What a Plant Knows: A Field Guide to the Senses – Daniel Chamovitz, 2012, updated 2017

Nature and Environment selection. Most of us liked it but didn’t love it.

Things I learned about

  • There is tremendous genetic similarity between plants and animals, which is effectively concealed because the genes are misleadingly named for their human effects (“deaf” genes, BRCA “breast cancer”)
  • I enjoyed the references to dodder (Cuscuta), a parasitic plant (and a recent friend of mine), and loved the recommended video
  • If their leaves are being chewed by beetles, wild lima bean flowers “produce a nectar that attracts beetle-eating arthropods”
  • “Mechanical stimulation of a plant cell, like mechanical stimulation of a nerve, initiates a cellular change in ionic conditions that results in an electric signal… [that] can propagate from cell to cell”
  • Research indicates that roots are attracted to the sound of water running in underground pipes, not just leaks
  • Great John Muir quote used for an epigraph (it’s from A Thousand-Mile Walk to the Gulf): “I never saw a discontented tree. They grip the ground as though they liked it, and though fast rooted they travel about as far as we do.

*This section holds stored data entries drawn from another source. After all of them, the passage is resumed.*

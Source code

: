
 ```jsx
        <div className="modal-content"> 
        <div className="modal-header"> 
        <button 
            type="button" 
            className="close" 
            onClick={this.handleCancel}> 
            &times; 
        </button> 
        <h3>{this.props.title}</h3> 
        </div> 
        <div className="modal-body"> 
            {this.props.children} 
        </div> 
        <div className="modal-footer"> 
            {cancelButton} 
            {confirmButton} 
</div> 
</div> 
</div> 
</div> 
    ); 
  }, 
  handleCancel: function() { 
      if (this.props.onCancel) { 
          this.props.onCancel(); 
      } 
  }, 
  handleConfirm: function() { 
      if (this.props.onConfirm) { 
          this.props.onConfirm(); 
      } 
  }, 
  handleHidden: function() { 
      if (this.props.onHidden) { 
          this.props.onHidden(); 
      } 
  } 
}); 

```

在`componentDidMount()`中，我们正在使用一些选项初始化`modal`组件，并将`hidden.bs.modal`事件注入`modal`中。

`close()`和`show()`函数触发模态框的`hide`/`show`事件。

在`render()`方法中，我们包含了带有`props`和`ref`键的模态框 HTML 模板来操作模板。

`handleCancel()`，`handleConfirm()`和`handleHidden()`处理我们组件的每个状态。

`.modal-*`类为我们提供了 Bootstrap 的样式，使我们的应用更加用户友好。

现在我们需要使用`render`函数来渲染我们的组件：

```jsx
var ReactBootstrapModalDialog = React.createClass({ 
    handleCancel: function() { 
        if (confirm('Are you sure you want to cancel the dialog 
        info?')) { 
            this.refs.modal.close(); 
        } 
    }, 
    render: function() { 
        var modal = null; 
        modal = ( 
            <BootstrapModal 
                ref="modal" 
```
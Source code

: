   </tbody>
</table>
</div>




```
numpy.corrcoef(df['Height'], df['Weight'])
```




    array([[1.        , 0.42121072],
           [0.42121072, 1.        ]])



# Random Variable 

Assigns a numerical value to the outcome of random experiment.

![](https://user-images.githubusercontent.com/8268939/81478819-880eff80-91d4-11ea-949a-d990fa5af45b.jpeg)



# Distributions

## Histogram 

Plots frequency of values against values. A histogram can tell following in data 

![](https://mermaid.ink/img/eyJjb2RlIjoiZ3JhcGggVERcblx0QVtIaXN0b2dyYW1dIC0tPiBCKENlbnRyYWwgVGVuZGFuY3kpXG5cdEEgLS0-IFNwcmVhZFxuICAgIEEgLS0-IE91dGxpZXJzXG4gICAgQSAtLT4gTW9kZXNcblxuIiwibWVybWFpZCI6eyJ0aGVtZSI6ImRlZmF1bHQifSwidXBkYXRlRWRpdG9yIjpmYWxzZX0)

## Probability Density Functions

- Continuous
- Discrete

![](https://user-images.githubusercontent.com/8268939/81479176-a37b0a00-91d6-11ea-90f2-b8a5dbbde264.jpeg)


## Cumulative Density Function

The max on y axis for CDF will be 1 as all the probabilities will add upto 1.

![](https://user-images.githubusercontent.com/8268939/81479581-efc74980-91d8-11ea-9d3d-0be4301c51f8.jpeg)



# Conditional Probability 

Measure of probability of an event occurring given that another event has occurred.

They go wandering forth in all directions with every wind, going and coming like ourselves, traveling with us around the sun two million miles a day, and through space heaven knows how fast and far!”
  • Statoliths, equivalent to otoliths in our ears, let root caps sense gravity and know which way to grow
  • Apical dominance
  • Auxin – people in our group who had studied botany remembered this
  • Glutamate receptors in plants are used for cell-to-cell signaling “in a way that’s very similar to how human neurons communicate with each other”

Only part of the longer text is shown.